For ordinary marker discovery without replicate inference, use stereo-seq-spatial-programs. For sample metadata setup, use stereo-seq-project-orchestration.
Default Requirements
- Read source_code.md before writing statistical code. The preferred patterns come from spatialLIBD, Stereo-seq article code, and condition-level spatial organization tools.
- If no curated source fits, search code_candidates.tsv and
stereo-seq-publication-story/references/github_code_registry.tsvbefore external search. - State the experimental unit before analysis. For biological condition claims, the experimental unit is usually donor/animal/sample/section group, not individual bins, cells, or spots.

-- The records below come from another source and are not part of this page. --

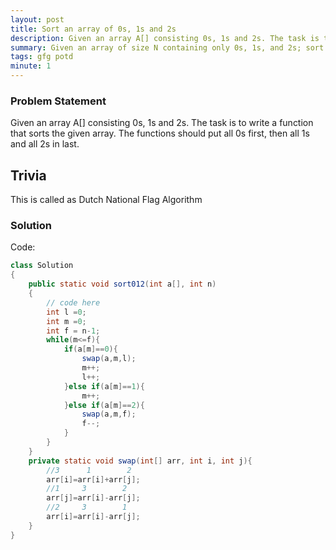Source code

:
 ```yaml
---
layout: post
title: Sort an array of 0s, 1s and 2s
description: Given an array A[] consisting 0s, 1s and 2s. The task is to write a function that sorts the given array. The functions should put all 0s first, then all 1s and all 2s in last.
summary: Given an array of size N containing only 0s, 1s, and 2s; sort the array in ascending order.
tags: gfg potd
minute: 1
---
```


### Problem Statement
Given an array A[] consisting 0s, 1s and 2s. The task is to write a function that sorts the given array. The functions should put all 0s first, then all 1s and all 2s in last.


## Trivia

This is called as Dutch National Flag Algorithm

### Solution

Code:
```java
class Solution
{
    public static void sort012(int a[], int n)
    {
        // code here 
        int l =0;
        int m =0;
        int f = n-1;
        while(m<=f){
            if(a[m]==0){
                swap(a,m,l);
                m++;
                l++;
            }else if(a[m]==1){
                m++;
            }else if(a[m]==2){
                swap(a,m,f);
                f--;
            }
        }
    }
    private static void swap(int[] arr, int i, int j){
        //3      1        2
        arr[i]=arr[i]+arr[j];
        //1     3        2
        arr[j]=arr[i]-arr[j];
        //2     3        1
        arr[i]=arr[i]-arr[j];
    }
}
```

- Do not present per-bin or per-cell
FindMarkersresults as replicate-aware condition inference unless the user explicitly accepts pseudo-replication. - Prefer pseudobulk or replicate-level summaries when there are at least two biological replicates per group.
- Include batch/donor/section covariates in the design table when available and flag full confounding.
- In the final response, state the reused paper, DOI, repository/source file, and dataset-specific edits.
Workflow
- Identify the claim:
- gene-level DEG;
- pathway/program score comparison;
- cell-type/domain proportion shift;
- spatial organization/graph metric;
- CCI or ligand-receptor change;
- 3D/section-level comparison.
- Validate the design table with
scripts/stereo_design_table_qc.py. - Choose the analysis unit:
- pseudobulk by sample/replicate and cell type/domain for DEG;
- replicate-level domain/cell-type proportions for abundance;
- per-sample spatial graph metrics for organization;
- section-level summary for serial sections.
- Use
scripts/pseudobulk_count_matrix_template.pyto aggregate a long count table when the input is not already pseudobulked. - For R/Bioconductor DEG, adapt spatialLIBD or PseudoBulkDEG patterns from source_code.md, preserving design formulas and covariates.
- Report effect sizes, model design, replicate counts, confounding checks, and unsupported claims.
Reusable Article Code
scripts/stereo_design_table_qc.py: design-table validator inspired by spatialLIBD registration statistics, snRNA_NF pseudobulk DEG, Endo.R/GF-SPF condition workflows, and GraphCompass condition-level spatial metrics.scripts/pseudobulk_count_matrix_template.py: long-table pseudobulk count aggregation template for sample/replicate/group-aware DEG handoff.
When using any bundled script, report the paper and original source file from source_code.md.
Output Expectations
- Experimental unit, comparison groups, replicate counts, and covariates.
- Explicit pseudo-replication warning if only spatial units/cells/bins are available.
- Pseudobulk matrix or replicate-level summary table when applicable.
- Design formula or planned statistical model, including batch/donor/section handling.
- Blockers for missing replicate, condition, sample, donor, batch, count, or group columns.
- Reused article code source, DOI, repository, original file name, and dataset-specific edits.